Proactive Support Tools: This is an automated solution that enables 24/7 support and minimizes system downtime. Problems can be monitored and diagnosed without ever involving a support representative.
Assisted (Live) Support Tools: This type of tool helps facilitate the diagnostic process between the customer and support personnel. A support representative can be given remote access to the customer’s server or software in order to diagnose or resolve the issue.
Self Support Tools: This usually consists of an online library or knowledge base the customer can use to look up instructions, FAQs, or troubleshooting guidelines.
Must Have Customer Support Features
Most customer service and support software will include the following list of basic features:
Multi-Channel Management: This manages customer interactions from multiple channels, such as email, phone, live chat, social media and mobile apps. Customer inquiries are received and routed to service representatives for assistance.

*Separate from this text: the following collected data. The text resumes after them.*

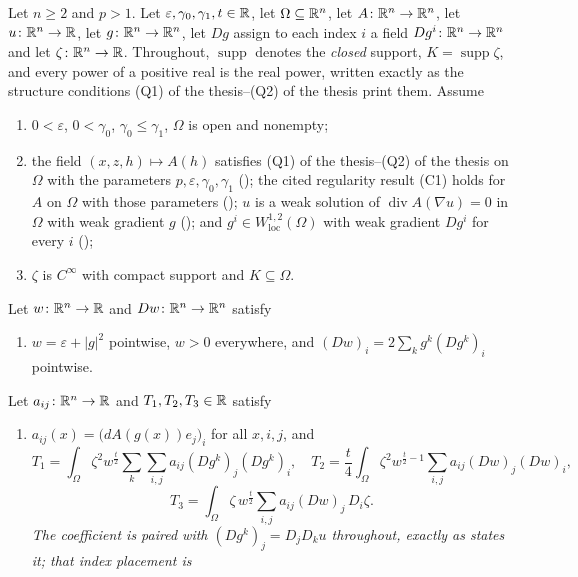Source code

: \begin{helper}
Let $n\ge2$ and $p>1$.  Let $\varepsilon,\gamma_0,\gamma_1,t\in\mathbb{R}$, let
$\Omega\subseteq\mathbb{R}^n$, let $A\colon\mathbb{R}^n\to\mathbb{R}^n$, let $u\colon\mathbb{R}^n\to\mathbb{R}$, let
$g\colon\mathbb{R}^n\to\mathbb{R}^n$, let $Dg$ assign to each index $i$ a field
$Dg^i\colon\mathbb{R}^n\to\mathbb{R}^n$ and let $\zeta\colon\mathbb{R}^n\to\mathbb{R}$.  Throughout,
$\operatorname{supp}$ denotes the \emph{closed} support, $K=\operatorname{supp}\zeta$,
and every power of a positive real is the real power, written exactly as the
structure conditions (Q1) of the thesis--(Q2) of the thesis print them.  Assume
\begin{enumerate}
\item[(H1)] $0<\varepsilon$, $0<\gamma_0$, $\gamma_0\le\gamma_1$, $\Omega$ is
  open and nonempty;
\item[(H2)] the field $(x,z,h)\mapsto A(h)$ satisfies
  (Q1) of the thesis--(Q2) of the thesis on $\Omega$ with the parameters
  $p,\varepsilon,\gamma_0,\gamma_1$ (); the cited
  regularity result (C1) holds for $A$ on $\Omega$ with those parameters
  (); $u$ is a weak solution of
  $\operatorname{div}A(\nabla u)=0$ in $\Omega$ with weak gradient $g$
  (); and $g^i\in W^{1,2}_{\mathrm{loc}}(\Omega)$
  with weak gradient $Dg^i$ for every $i$ ();
\item[(H3)] $\zeta$ is $C^\infty$ with compact support and $K\subseteq\Omega$.
\end{enumerate}
Let $w\colon\mathbb{R}^n\to\mathbb{R}$ and $Dw\colon\mathbb{R}^n\to\mathbb{R}^n$ satisfy
\begin{enumerate}
\item[(H4)] $w=\varepsilon+|g|^2$ pointwise, $w>0$ everywhere, and
  $(Dw)_i=2\sum_kg^k(Dg^k)_i$ pointwise.
\end{enumerate}
Let $a_{ij}\colon\mathbb{R}^n\to\mathbb{R}$ and $T_1,T_2,T_3\in\mathbb{R}$ satisfy
\begin{enumerate}
\item[(H5)] $a_{ij}(x)=\bigl(dA(g(x))e_j\bigr)_i$ for all $x,i,j$, and
  \[
  T_1=\int_\Omega\zeta^2w^{\frac t2}\sum_k\sum_{i,j}a_{ij}(Dg^k)_j(Dg^k)_i,
  \quad
  T_2=\frac t4\int_\Omega\zeta^2w^{\frac t2-1}\sum_{i,j}a_{ij}(Dw)_j(Dw)_i,
  \]
  \[
  T_3=\int_\Omega\zeta\,w^{\frac t2}\sum_{i,j}a_{ij}(Dw)_j\,D_i\zeta .
  \]
  \emph{The coefficient is paired with $(Dg^k)_j=D_jD_ku$ throughout, exactly as
   states it; that index placement is
}
\end{enumerate}
\end{helper}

Live Chat: Because of its immediacy, chatting online with a live service representative is a preferred form of communication for many customers. Chat requests and transcripts are recorded and stored in a ticketing system.
Customer Self-Service: This usually includes a customer portal that customers can use to search FAQs, how-to articles and other documentation to help solve the issue themselves. If the answer cannot be found, the customer may then choose to submit a ticket or initiate a live chat.
Knowledge Base: This can be either a public or internal use only repository of previous problems or known issues.
Analytics and Reporting: This allows the business to report on and analyze customer satisfaction and other performance indicators, such as ticket volume, response times, or speed to resolution.
Latest Trends in Support
Keeping your customers satisfied is an important aspect of every business. That is why customer service software continues to develop innovative ways to help businesses achieve their performance objectives. Here are some recent trends:
Consistency: Consistent service is now a business requirement. Businesses must standardize their processes for collecting and categorizing information in order to flesh out customer insights that can help the company find innovative solutions to problems.
Customer Self Help: Self-service portals and knowledge bases are popular because it allows the customer to quickly resolve common issues, leaving support representatives free to assist with more complex problems that customers are not able to resolve themselves.
Personalization: A personal touch to customer service goes a long with fostering good relationships with customers. Canned responses are no longer adequate in providing a superior support experience. Instead, an empathetic and personal response will help differentiate your service from your competition.
Although there are many benefits to providing customer support via an online SaaS product, there are a few things you should watch out for. Here are a few issues you may run into:
Security: You may be handling sensitive or personal information and you are obligated to keep it secure. Customers may have concerns about the privacy and security of their information. You must ensure that you have the proper safeguards in place to ensure their information is properly handled and secure.
Downtime: If your support system goes down, customers may lose confidence in your ability to support them. Some customers are already suspicious of online or automated support so it is important to choose a reputable software provider that has consistent system performance and minimal downtime.
Flat Responses: Even if a portion of your support is automated, it is important that you can still provide a personal touch and make sure your customers feel heard and understood. Be sure that your online documentation or live interactions still feel personal.